Work to be completed. Pictures in the material below are to be left out, and only the lines from the line with "Chapter Key | 057 |" up to and including the line with "新手指南 - v1.1.epub" are to be written out exactly.

Supplied records.

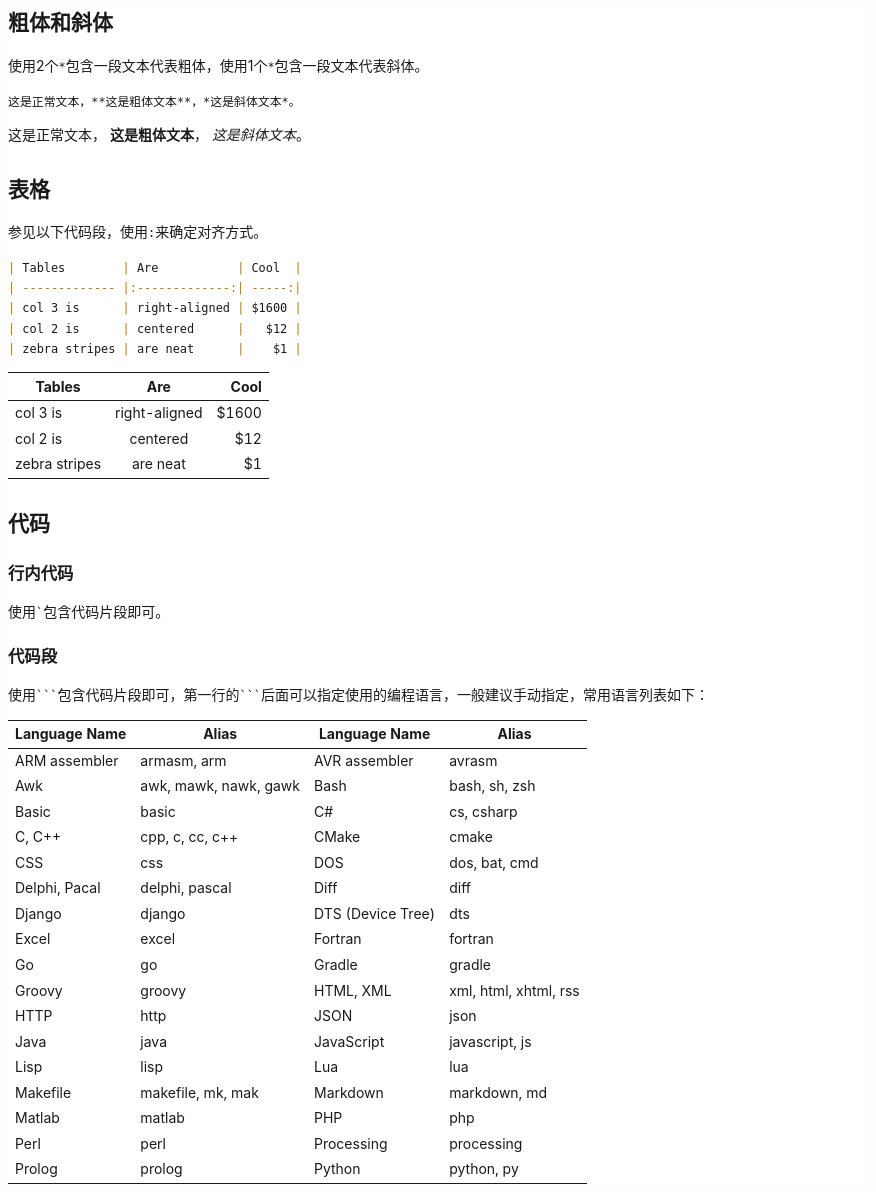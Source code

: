 ## 粗体和斜体
使用2个`*`包含一段文本代表粗体，使用1个`*`包含一段文本代表斜体。
```markdown
这是正常文本，**这是粗体文本**，*这是斜体文本*。
```
这是正常文本， **这是粗体文本**， *这是斜体文本*。

## 表格
参见以下代码段，使用`:`来确定对齐方式。
```markdown
| Tables        | Are           | Cool  |
| ------------- |:-------------:| -----:|
| col 3 is      | right-aligned | $1600 |
| col 2 is      | centered      |   $12 |
| zebra stripes | are neat      |    $1 |
```
| Tables        | Are           | Cool  |
| ------------- |:-------------:| -----:|
| col 3 is      | right-aligned | $1600 |
| col 2 is      | centered      |   $12 |
| zebra stripes | are neat      |    $1 |

## 代码
### 行内代码
使用<code>\`</code>包含代码片段即可。

### 代码段
使用<code>\`\`\`</code>包含代码片段即可，第一行的<code>\`\`\`</code>后面可以指定使用的编程语言，一般建议手动指定，常用语言列表如下：

|Language Name|Alias|Language Name|Alias|
|-------------|-----|-------------|-----|
|ARM assembler|armasm, arm|AVR assembler|avrasm|
|Awk|awk, mawk, nawk, gawk|Bash|bash, sh, zsh|
|Basic|basic|C#|cs, csharp|
|C, C++|cpp, c, cc, c++|CMake|cmake|
|CSS|css|DOS|dos, bat, cmd|
|Delphi, Pacal|delphi, pascal|Diff|diff|
|Django|django|DTS (Device Tree)|dts|
|Excel|excel|Fortran|fortran|
|Go|go|Gradle|gradle|
|Groovy|groovy|HTML, XML|xml, html, xhtml, rss|
|HTTP|http|JSON|json|
|Java|java|JavaScript|javascript, js|
|Lisp|lisp|Lua|lua|
|Makefile|makefile, mk, mak|Markdown|markdown, md|
|Matlab|matlab|PHP|php|
|Perl|perl|Processing|processing|
|Prolog|prolog|Python|python, py|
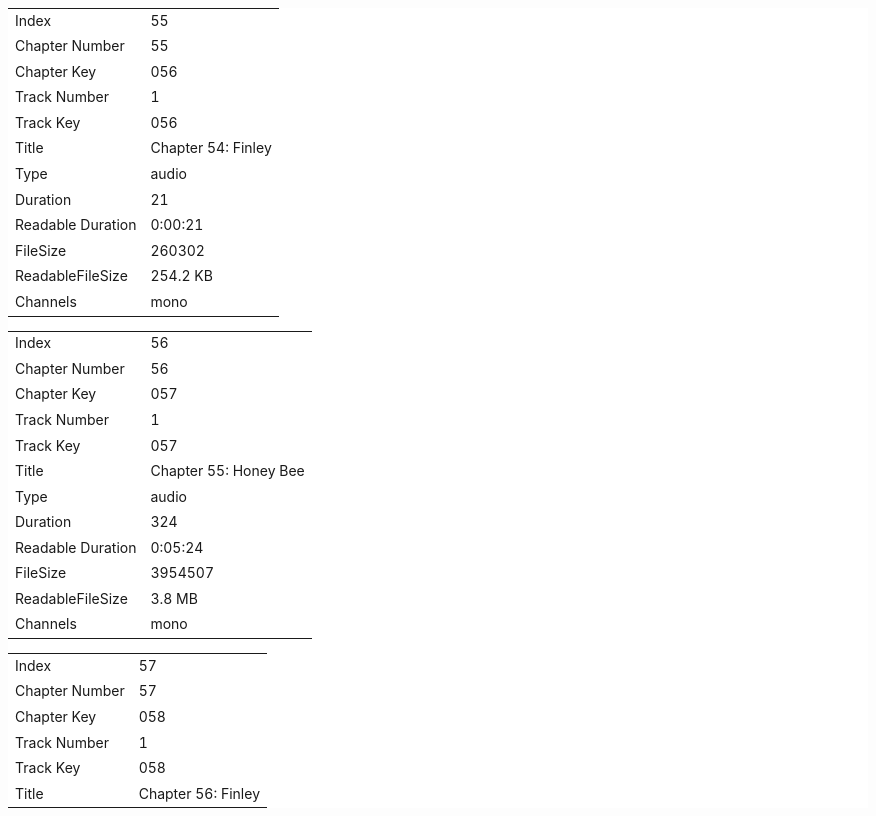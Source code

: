 |  |  |
| - | - |
| Index | 55 |
| Chapter Number | 55 |
| Chapter Key | 056 |
| Track Number | 1 |
| Track Key | 056 |
| Title | Chapter 54: Finley |
| Type | audio |
| Duration | 21 |
| Readable Duration | 0:00:21 |
| FileSize | 260302 |
| ReadableFileSize | 254.2 KB |
| Channels | mono |

|  |  |
| - | - |
| Index | 56 |
| Chapter Number | 56 |
| Chapter Key | 057 |
| Track Number | 1 |
| Track Key | 057 |
| Title | Chapter 55: Honey Bee |
| Type | audio |
| Duration | 324 |
| Readable Duration | 0:05:24 |
| FileSize | 3954507 |
| ReadableFileSize | 3.8 MB |
| Channels | mono |

|  |  |
| - | - |
| Index | 57 |
| Chapter Number | 57 |
| Chapter Key | 058 |
| Track Number | 1 |
| Track Key | 058 |
| Title | Chapter 56: Finley |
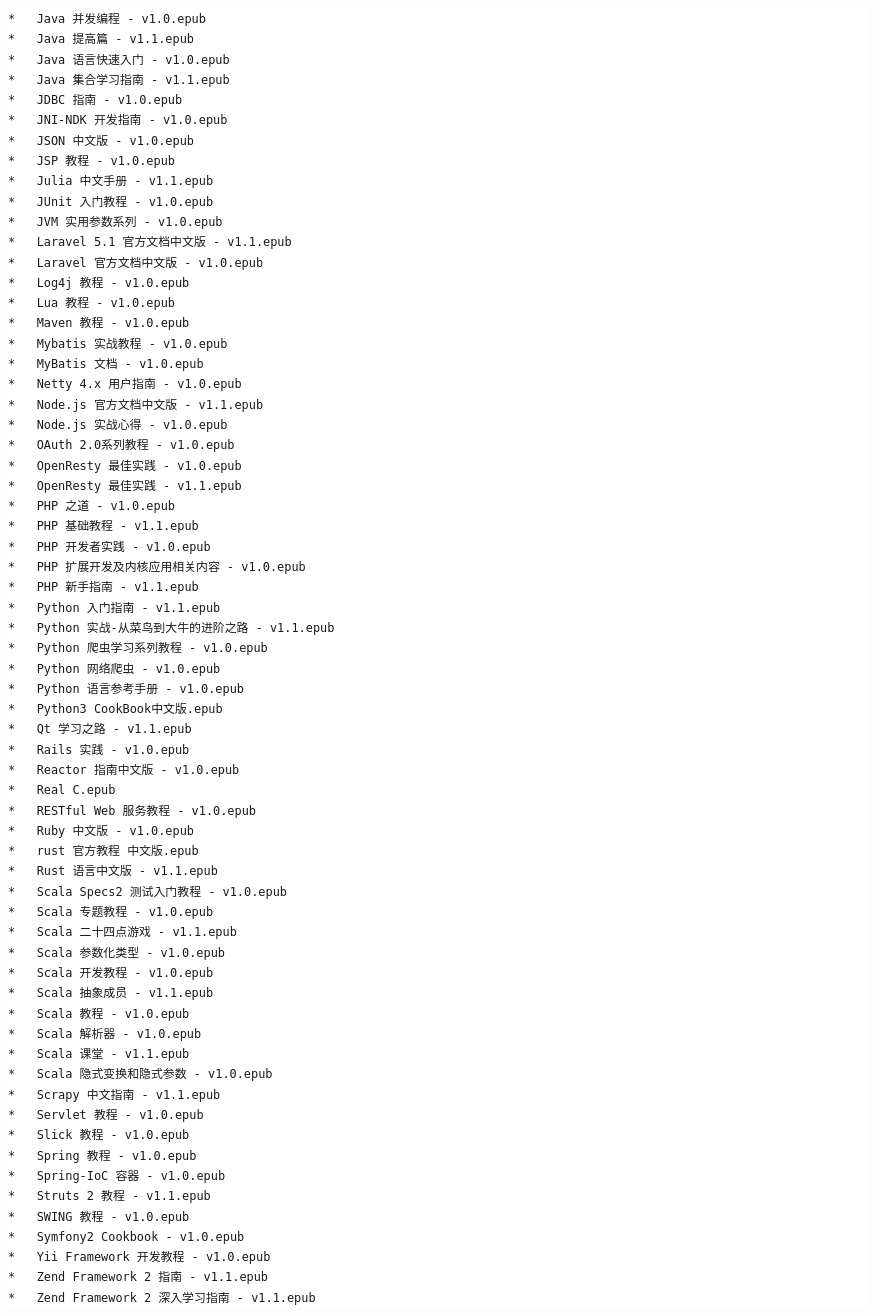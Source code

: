     *   Java 并发编程 - v1.0.epub
    *   Java 提高篇 - v1.1.epub
    *   Java 语言快速入门 - v1.0.epub
    *   Java 集合学习指南 - v1.1.epub
    *   JDBC 指南 - v1.0.epub
    *   JNI-NDK 开发指南 - v1.0.epub
    *   JSON 中文版 - v1.0.epub
    *   JSP 教程 - v1.0.epub
    *   Julia 中文手册 - v1.1.epub
    *   JUnit 入门教程 - v1.0.epub
    *   JVM 实用参数系列 - v1.0.epub
    *   Laravel 5.1 官方文档中文版 - v1.1.epub
    *   Laravel 官方文档中文版 - v1.0.epub
    *   Log4j 教程 - v1.0.epub
    *   Lua 教程 - v1.0.epub
    *   Maven 教程 - v1.0.epub
    *   Mybatis 实战教程 - v1.0.epub
    *   MyBatis 文档 - v1.0.epub
    *   Netty 4.x 用户指南 - v1.0.epub
    *   Node.js 官方文档中文版 - v1.1.epub
    *   Node.js 实战心得 - v1.0.epub
    *   OAuth 2.0系列教程 - v1.0.epub
    *   OpenResty 最佳实践 - v1.0.epub
    *   OpenResty 最佳实践 - v1.1.epub
    *   PHP 之道 - v1.0.epub
    *   PHP 基础教程 - v1.1.epub
    *   PHP 开发者实践 - v1.0.epub
    *   PHP 扩展开发及内核应用相关内容 - v1.0.epub
    *   PHP 新手指南 - v1.1.epub
    *   Python 入门指南 - v1.1.epub
    *   Python 实战-从菜鸟到大牛的进阶之路 - v1.1.epub
    *   Python 爬虫学习系列教程 - v1.0.epub
    *   Python 网络爬虫 - v1.0.epub
    *   Python 语言参考手册 - v1.0.epub
    *   Python3 CookBook中文版.epub
    *   Qt 学习之路 - v1.1.epub
    *   Rails 实践 - v1.0.epub
    *   Reactor 指南中文版 - v1.0.epub
    *   Real C.epub
    *   RESTful Web 服务教程 - v1.0.epub
    *   Ruby 中文版 - v1.0.epub
    *   rust 官方教程 中文版.epub
    *   Rust 语言中文版 - v1.1.epub
    *   Scala Specs2 测试入门教程 - v1.0.epub
    *   Scala 专题教程 - v1.0.epub
    *   Scala 二十四点游戏 - v1.1.epub
    *   Scala 参数化类型 - v1.0.epub
    *   Scala 开发教程 - v1.0.epub
    *   Scala 抽象成员 - v1.1.epub
    *   Scala 教程 - v1.0.epub
    *   Scala 解析器 - v1.0.epub
    *   Scala 课堂 - v1.1.epub
    *   Scala 隐式变换和隐式参数 - v1.0.epub
    *   Scrapy 中文指南 - v1.1.epub
    *   Servlet 教程 - v1.0.epub
    *   Slick 教程 - v1.0.epub
    *   Spring 教程 - v1.0.epub
    *   Spring-IoC 容器 - v1.0.epub
    *   Struts 2 教程 - v1.1.epub
    *   SWING 教程 - v1.0.epub
    *   Symfony2 Cookbook - v1.0.epub
    *   Yii Framework 开发教程 - v1.0.epub
    *   Zend Framework 2 指南 - v1.1.epub
    *   Zend Framework 2 深入学习指南 - v1.1.epub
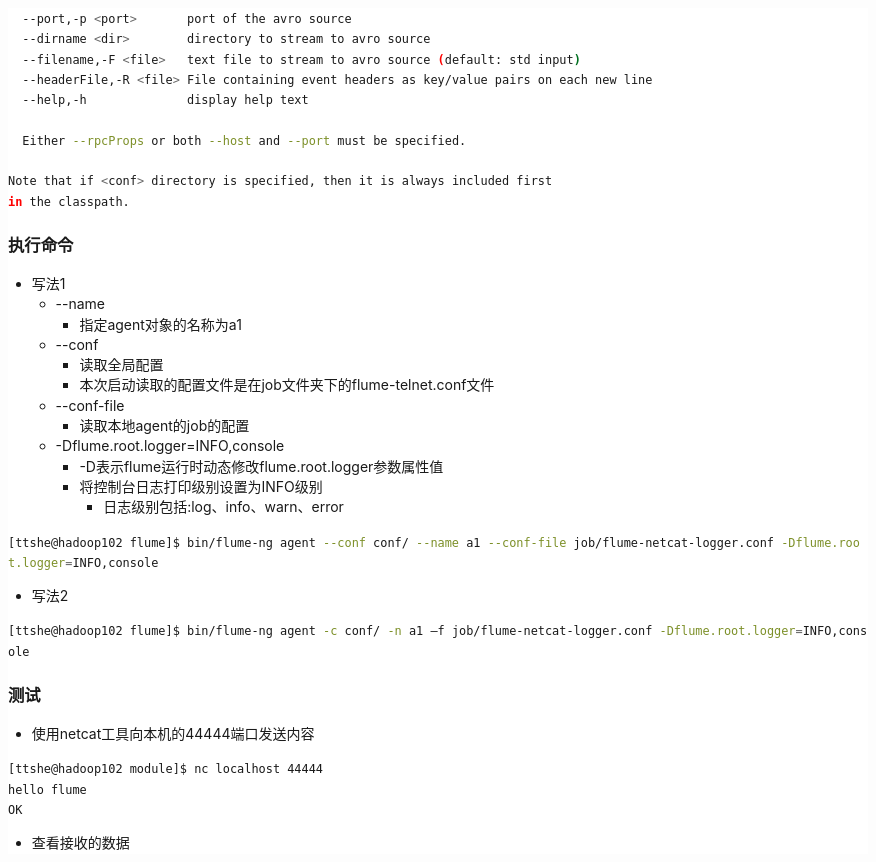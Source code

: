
```bash
  --port,-p <port>       port of the avro source
  --dirname <dir>        directory to stream to avro source
  --filename,-F <file>   text file to stream to avro source (default: std input)
  --headerFile,-R <file> File containing event headers as key/value pairs on each new line
  --help,-h              display help text

  Either --rpcProps or both --host and --port must be specified.

Note that if <conf> directory is specified, then it is always included first
in the classpath.
```





### 执行命令

- 写法1
  - --name
    - 指定agent对象的名称为a1
  - --conf
    - 读取全局配置
    - 本次启动读取的配置文件是在job文件夹下的flume-telnet.conf文件
  - --conf-file
    - 读取本地agent的job的配置
  - -Dflume.root.logger=INFO,console
    - -D表示flume运行时动态修改flume.root.logger参数属性值
    - 将控制台日志打印级别设置为INFO级别
      - 日志级别包括:log、info、warn、error

```bash
[ttshe@hadoop102 flume]$ bin/flume-ng agent --conf conf/ --name a1 --conf-file job/flume-netcat-logger.conf -Dflume.root.logger=INFO,console
```

- 写法2

```bash
[ttshe@hadoop102 flume]$ bin/flume-ng agent -c conf/ -n a1 –f job/flume-netcat-logger.conf -Dflume.root.logger=INFO,console
```



### 测试

- 使用netcat工具向本机的44444端口发送内容

```bash
[ttshe@hadoop102 module]$ nc localhost 44444
hello flume
OK
```

- 查看接收的数据
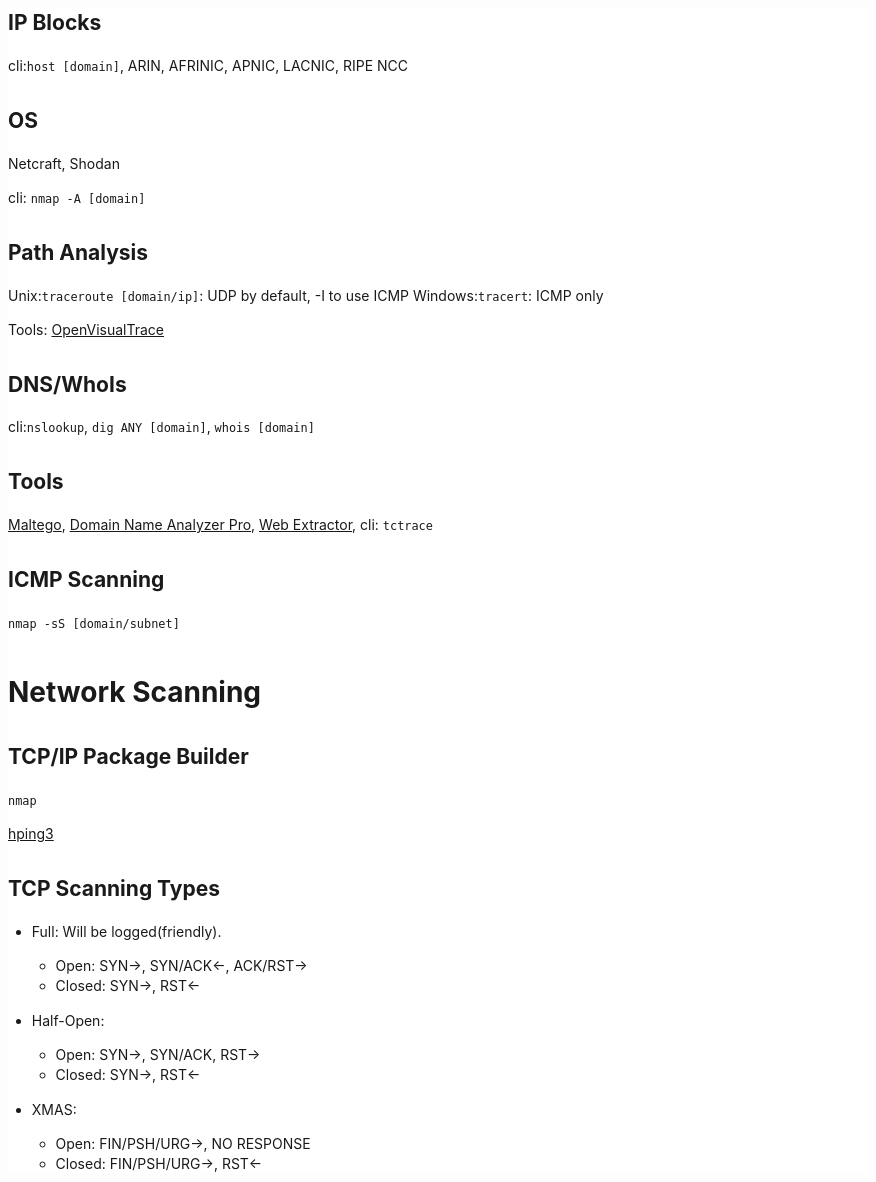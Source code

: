## IP Blocks

cli:`host [domain]`, ARIN, AFRINIC, APNIC, LACNIC, RIPE NCC

## OS

Netcraft, Shodan

cli: `nmap -A [domain]`

## Path Analysis

Unix:`traceroute [domain/ip]`: UDP by default, -I to use ICMP
Windows:`tracert`: ICMP only

Tools: [OpenVisualTrace](http://visualtraceroute.net/)

## DNS/WhoIs

cli:`nslookup`, `dig ANY [domain]`, `whois [domain]`

## Tools

[Maltego](https://www.paterva.com/web7/), [Domain Name Analyzer Pro](https://domainpunch.com/dnapro/), [Web Extractor](http://www.webextractor.com/download.htm), cli: `tctrace`

## ICMP Scanning

`nmap -sS [domain/subnet]`

# Network Scanning

## TCP/IP Package Builder

`nmap`

[hping3](http://www.hping.org/)

## TCP Scanning Types

-   Full: Will be logged(friendly).
    -   Open: SYN->, SYN/ACK<-, ACK/RST->
    -   Closed: SYN->, RST<-

-   Half-Open:
    -   Open: SYN->, SYN/ACK, RST->
    -   Closed: SYN->, RST<-

-   XMAS:
    -   Open: FIN/PSH/URG->, NO RESPONSE
    -   Closed: FIN/PSH/URG->, RST<-
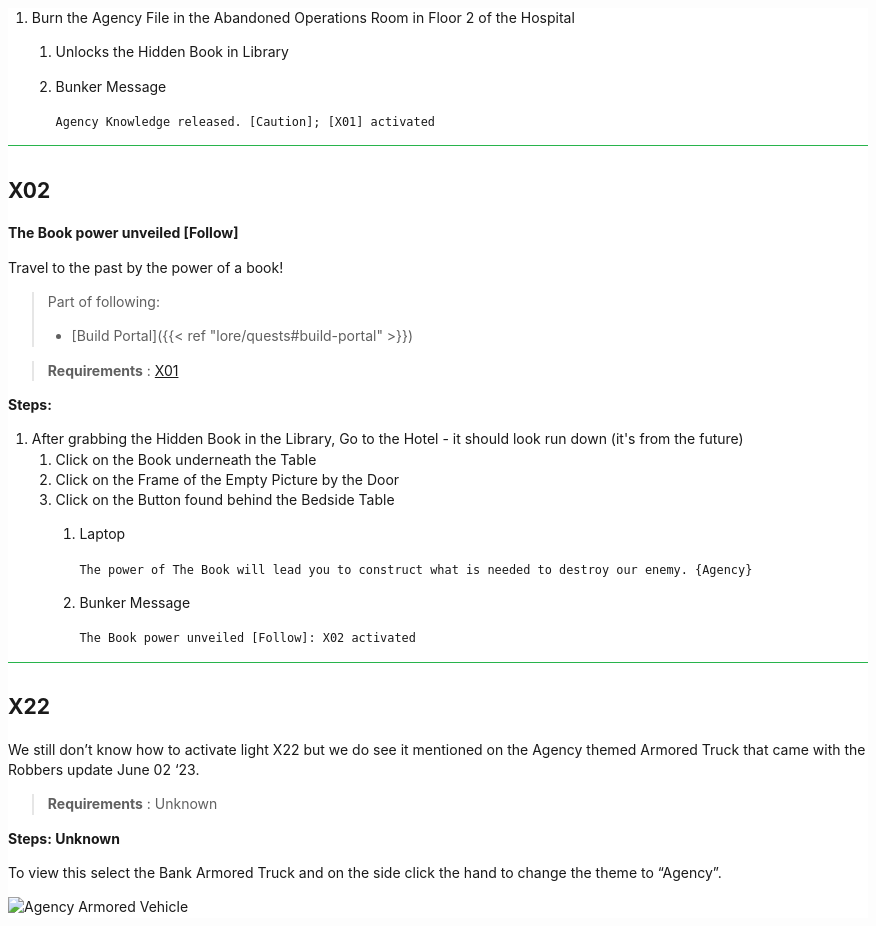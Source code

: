 1. Burn the Agency File in the Abandoned Operations Room in Floor 2 of the Hospital
	1. Unlocks the Hidden Book in Library
	2. Bunker Message
	
		`Agency Knowledge released. [Caution]; [X01] activated`


<hr style="background-color: #28b44c" size=8>

## X02
**The Book power unveiled [Follow]**

Travel to the past by the power of a book!

>Part of following:
>
>- [Build Portal]({{< ref "lore/quests#build-portal" >}})

>**Requirements** : [X01](#x01)

**Steps:**

1. After grabbing the Hidden Book in the Library, Go to the Hotel - it should look run down (it's from the future)
	1. Click on the Book underneath the Table
	2. Click on the Frame of the Empty Picture by the Door
	3. Click on the Button found behind the Bedside Table
		1. Laptop
 
			`The power of The Book will lead you to construct what is needed to destroy our enemy. {Agency}`
		1. Bunker Message
 
			`The Book power unveiled [Follow]: X02 activated`


<hr style="background-color: #28b44c" size=8>

## X22
We still don’t know how to activate light X22 but we do see it mentioned on the Agency themed Armored Truck that came with the Robbers update June 02 ‘23. 

>**Requirements** : Unknown

**Steps: Unknown**

To view this select the Bank Armored Truck and on the side click the hand to change the theme to “Agency”. 

![Agency Armored Vehicle](/images/bh/robbery-update2.jpg)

Solution for this task.
| Chapter Key | 057 |
| Track Number | 1 |
| Track Key | 057 |
| Title | Chapter 55: Honey Bee |
| Type | audio |
| Duration | 324 |
| Readable Duration | 0:05:24 |
| FileSize | 3954507 |
| ReadableFileSize | 3.8 MB |
| Channels | mono |

|  |  |
| - | - |
| Index | 57 |
| Chapter Number | 57 |
| Chapter Key | 058 |
| Track Number | 1 |
| Track Key | 058 |
| Title | Chapter 56: Finley |
Source code

:     *   Java 并发编程 - v1.0.epub
    *   Java 提高篇 - v1.1.epub
    *   Java 语言快速入门 - v1.0.epub
    *   Java 集合学习指南 - v1.1.epub
    *   JDBC 指南 - v1.0.epub
    *   JNI-NDK 开发指南 - v1.0.epub
    *   JSON 中文版 - v1.0.epub
    *   JSP 教程 - v1.0.epub
    *   Julia 中文手册 - v1.1.epub
    *   JUnit 入门教程 - v1.0.epub
    *   JVM 实用参数系列 - v1.0.epub
    *   Laravel 5.1 官方文档中文版 - v1.1.epub
    *   Laravel 官方文档中文版 - v1.0.epub
    *   Log4j 教程 - v1.0.epub
    *   Lua 教程 - v1.0.epub
    *   Maven 教程 - v1.0.epub
    *   Mybatis 实战教程 - v1.0.epub
    *   MyBatis 文档 - v1.0.epub
    *   Netty 4.x 用户指南 - v1.0.epub
    *   Node.js 官方文档中文版 - v1.1.epub
    *   Node.js 实战心得 - v1.0.epub
    *   OAuth 2.0系列教程 - v1.0.epub
    *   OpenResty 最佳实践 - v1.0.epub
    *   OpenResty 最佳实践 - v1.1.epub
    *   PHP 之道 - v1.0.epub
    *   PHP 基础教程 - v1.1.epub
    *   PHP 开发者实践 - v1.0.epub
    *   PHP 扩展开发及内核应用相关内容 - v1.0.epub
    *   PHP 新手指南 - v1.1.epub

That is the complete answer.